自身が保有するNFTや一般的なNFTが、どのようなアプローチを取っているのか?という点をチェックしていきましょう。

通常のサーバー

もっとも想像しやすいのが、通常のサーバーにNFTが保存されているケースです。

このケースでは、NFTの画像・動画といった視覚的に分かるデータが保存されているサーバーにアクセスできる情報を、NFTに関連付けておきます。

OpenSeaなどのNFTマーケットプレイスや、NFTを表示できるウォレットは、そのデータをたどることで視覚的に分かるデータを整理し、利用者に表示します。

このケースでは、中央集権的に管理されているサーバーにて、データを保存している場所のアクセス方法を、NFTに関連付けているに過ぎません。

そのため、サーバーが消滅した場合や、サーバーに何らかの問題が発生した場合は、画像・動画データが表示されない可能性があります。

もちろん、トークンとしてのNFT自体は消滅しませんが、それに付随する画像・動画自体にはアクセスできません。

このアプローチは、BCGやX to Earn系のプロジェクトに見られがちな方法です。

IPFSサーバー・分散型ストレージ

もう1つの代表的なアプローチとして、IPFSや分散型ストレージなどにNFTのデータを保存しておくケースがあります。

IPFSや分散型ストレージでは、何らかの方法で保存しておく場所を分散化させます。

代表的な技術であるIPFSサーバーでは、ブロックチェーンと同じように分散化されたノードによって構成されたネットワークが、データを保存するためのストレージを提供します。
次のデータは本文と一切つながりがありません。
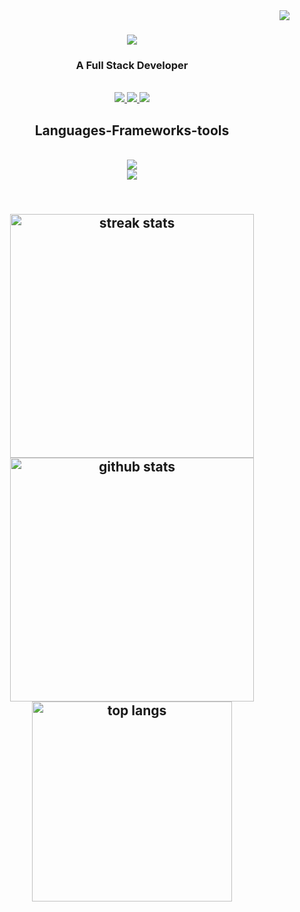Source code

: 
  <img align="right" src="https://visitor-badge.laobi.icu/badge?page_id=Sakshyam103.Sakshyam103"/>
  <h1 align="center">
    <a href = "https://git.io/typing-svg">
      <img src = "https://readme-typing-svg.herokuapp.com/?font=Righteous&size=35&center=true&color=white&width=500&height=70&duration=4000&lines=Hi+There!+I'm+Sakshyam+Sarki!;"/>
    </a>
  </h1>
  <h3 align="center"> A Full Stack Developer </h3>
  <br/>
  <div align="center">
    <a href="mailto:nepalisakshyam19@gmail.com">
      <img src = "https://img.shields.io/badge/Gmail-333333?style=for-the-badge&logo=gmail&logoColor=red" target="_blank"/>
    </a>
    <a href="https://www.linkedin.com/in/sakshyam103/" target="_blank">
      <img src="https://img.shields.io/badge/LinkedIn-007785?style=for-the-badge&logo=linkedin&logoColor=white" target="_blank"/>
    </a>
    <a href="https://github.com/Sakshyam103" target="_blank">
      <img src="https://img.shields.io/badge/Portfolio-FF5722?style=for-the-badge&logo=todois&logoColor=white" target="_blank"/>
    </a>
  </div>
  <h2 align="center"> Languages-Frameworks-tools </h2>
  <br/>
  <div align="center">
  <a href="https://skillicons.dev">
  <img src="https://skillicons.dev/icons?i=node.js,github,python,javascript,mongodb,c,java,haskell"/><br>
  <img src = "https://skillicons.dev/icons?i=react,vite,html,css,vscode,git,springboot"/>
  </a>
  </div>

<h2 align="center">
<br>
<div align="center">
<img width = 390 src="https://streak-stats.demolab.com/?user=Sakshyam103&count_private=true&theme=react&border_radius=10" alt="streak stats"/>
 <img width = 390 src="https://github-readme-stats.vercel.app/api?username=Sakshyam103&theme=algolia&show_icons=true&i=github&rank_icon=github" alt="github stats"/> 
  <br>
  <img width = 320 src="https://github-readme-stats.vercel.app/api/top-langs?username=Sakshyam103&hide=html,scss,stylus,blade,jupyter%20notebook,python,css,shell,batchfile,dockerfile,typescript&theme=algolia&show_icons=true" alt="top langs"/>
</div>
 

<!--
**Sakshyam103/Sakshyam103** is a ✨ _special_ ✨ repository because its `README.md` (this file) appears on your GitHub profile.

Here are some ideas to get you started:

- 🔭 I’m currently working on ...
- 🌱 I’m currently learning ...
- 👯 I’m looking to collaborate on ...
- 🤔 I’m looking for help with ...
- 💬 Ask me about ...
- 📫 How to reach me: ...
- 😄 Pronouns: ...
- ⚡ Fun fact: ...
-->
世界中に存在するコンピューターがデータを保存するためのストレージを、提供していくイメージです。

IPFSにアップされたデータは固有のIDのようなものが付与され、IDを用いることでネットワークにデータを要求できます。

NFTの画像・動画を保存する場所としては、通常のサーバーを利用する場合よりも改ざんや障害への耐性を持ちやすいです。

そのため、特に高額なNFTアートなどはIPFSサーバーに画像・動画のデータをアップロードしているケースが多いです。

フルオンチェーン

一方で、非常に稀ではありますが、フルオンチェーンのNFTも見られます。

つまり、NFTに付随している視覚的なデータも、ブロックチェーンに保存しているということです。
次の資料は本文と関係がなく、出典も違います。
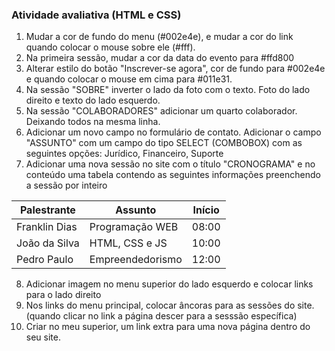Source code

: ### Atividade avaliativa (HTML e CSS)

1. Mudar a cor de fundo do menu (#002e4e), e mudar a cor do link quando colocar o mouse sobre ele (#fff).
2. Na primeira sessão, mudar a cor da data do evento para #ffd800
3. Alterar estilo do botão "Inscrever-se agora", cor de fundo para #002e4e e quando colocar o mouse em cima para #011e31.
4. Na sessão "SOBRE" inverter o lado da foto com o texto. Foto do lado direito e texto do lado esquerdo.
5. Na sessão "COLABORADORES" adicionar um quarto colaborador. Deixando todos na mesma linha.
6. Adicionar um novo campo no formulário de contato. Adicionar o campo "ASSUNTO" com um campo do tipo SELECT (COMBOBOX) com as seguintes opções: Jurídico, Financeiro, Suporte
7. Adicionar uma nova sessão no site com o título "CRONOGRAMA" e no conteúdo uma tabela contendo as seguintes informações preenchendo a sessão por inteiro

| Palestrante   | Assunto       | Início |
| ------------- | ------------- | ------------- |
| Franklin Dias  | Programação WEB  | 08:00  |
| João da Silva  | HTML, CSS e JS  |  10:00 |
| Pedro Paulo  | Empreendedorismo  |  12:00 |

8. Adicionar imagem no menu superior do lado esquerdo e colocar links para o lado direito
9. Nos links do menu principal, colocar âncoras para as sessões do site. (quando clicar no link a página descer para a sesssão específica)
10. Criar no meu superior, um link extra para uma nova página dentro do seu site.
もっとも著名なものに、イーサリアムブロックチェーン上で初のNFTとなるCryptoPunksなどが挙げられます。

このアプローチを取っているNFTは非常に少なく、通常のサーバーやIPFSサーバーに保存しておくのが一般的です。

ただし、直近ではOrdinalsの登場によって、フルオンチェーンのNFTも登場しやすくなっています。
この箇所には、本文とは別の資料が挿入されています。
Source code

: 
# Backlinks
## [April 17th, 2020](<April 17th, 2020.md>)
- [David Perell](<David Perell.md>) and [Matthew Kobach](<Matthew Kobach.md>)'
Ordinalsでは、画像・動画のデータをビットコインにおけるトランザクションの一部に保存します。

ビットコインにおいては、フルオンチェーンのNFTのムーブメントができている状態です。

データの所在から見るNFTに対する誤解

NFTのデータがフルオンチェーンではない場合、一般的にNFTにアピールされがちな以下のようなポイントが、間違っている可能性があります。

  • 永久に存在する
  • 改ざんされない

永久に存在するという点はフルオンチェーンの場合は、ブロックチェーンが機能している限り、存在するメリットです。

一方で、前述した通り、多くのNFTの画像・動画データはオンチェーンに存在せず、データが保存されている場所が機能しているのか、否かに依存します。

もちろん、トークンとしてのNFT自体はブロックチェーンに存在しますが、それは一般的に想定されるNFTとは異なるでしょう。

また、改ざんされないというのも中央集権的なサーバーの場合、担保されません。

データが保存されている場所が、中央集権的に管理されている場合は、その管理者によって容易に改ざん可能です。

NFTとデータストレージについてまとめ

この記事では、NFTとデータについてさまざまなポイントから解説しました。

NFTは、ブロックチェーンに新たなユーティリティをもたらしましたが、NFTアート自体がブロックチェーンのような特質を持つわけではありません。

NFTにおけるデータ所在については、主要な誤解の1つとなっており、さまざまなソリューションやチェーンがこの点に取り組んでいます。

上記の点から、予め保有する・購入するNFTのデータの所在・管理方法については、チェックしておくのがおすすめです。